*Aim of the exercise:* Would you return every entry below without a single difference?

········

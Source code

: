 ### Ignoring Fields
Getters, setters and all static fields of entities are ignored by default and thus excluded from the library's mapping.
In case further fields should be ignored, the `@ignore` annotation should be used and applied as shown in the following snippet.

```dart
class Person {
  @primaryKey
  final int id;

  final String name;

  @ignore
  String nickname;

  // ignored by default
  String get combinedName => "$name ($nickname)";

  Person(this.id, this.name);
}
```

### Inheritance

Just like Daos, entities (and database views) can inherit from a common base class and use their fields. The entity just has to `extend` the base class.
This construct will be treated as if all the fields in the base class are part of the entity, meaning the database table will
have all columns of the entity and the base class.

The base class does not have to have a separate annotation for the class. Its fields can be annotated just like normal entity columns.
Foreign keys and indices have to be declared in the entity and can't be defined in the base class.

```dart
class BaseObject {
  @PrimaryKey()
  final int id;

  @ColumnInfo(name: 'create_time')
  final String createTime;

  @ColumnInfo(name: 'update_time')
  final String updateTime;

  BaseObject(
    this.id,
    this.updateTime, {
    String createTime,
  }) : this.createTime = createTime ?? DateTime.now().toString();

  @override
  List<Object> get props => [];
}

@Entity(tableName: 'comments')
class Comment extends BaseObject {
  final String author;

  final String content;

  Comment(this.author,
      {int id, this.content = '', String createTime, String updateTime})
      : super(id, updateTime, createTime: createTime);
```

········

*Your response:*
Source code

: ### Ignoring Fields
Getters, setters and all static fields of entities are ignored by default and thus excluded from the library's mapping.
In case further fields should be ignored, the `@ignore` annotation should be used and applied as shown in the following snippet.

```dart
class Person {
  @primaryKey
  final int id;

  final String name;

  @ignore
  String nickname;

  // ignored by default
  String get combinedName => "$name ($nickname)";

  Person(this.id, this.name);
}
```

### Inheritance

Just like Daos, entities (and database views) can inherit from a common base class and use their fields. The entity just has to `extend` the base class.
This construct will be treated as if all the fields in the base class are part of the entity, meaning the database table will
have all columns of the entity and the base class.

The base class does not have to have a separate annotation for the class. Its fields can be annotated just like normal entity columns.
Foreign keys and indices have to be declared in the entity and can't be defined in the base class.

```dart
class BaseObject {
  @PrimaryKey()
  final int id;

  @ColumnInfo(name: 'create_time')
  final String createTime;

  @ColumnInfo(name: 'update_time')
  final String updateTime;

  BaseObject(
    this.id,
    this.updateTime, {
    String createTime,
  }) : this.createTime = createTime ?? DateTime.now().toString();

  @override
  List<Object> get props => [];
}

@Entity(tableName: 'comments')
class Comment extends BaseObject {
  final String author;

  final String content;

  Comment(this.author,
      {int id, this.content = '', String createTime, String updateTime})
      : super(id, updateTime, createTime: createTime);
```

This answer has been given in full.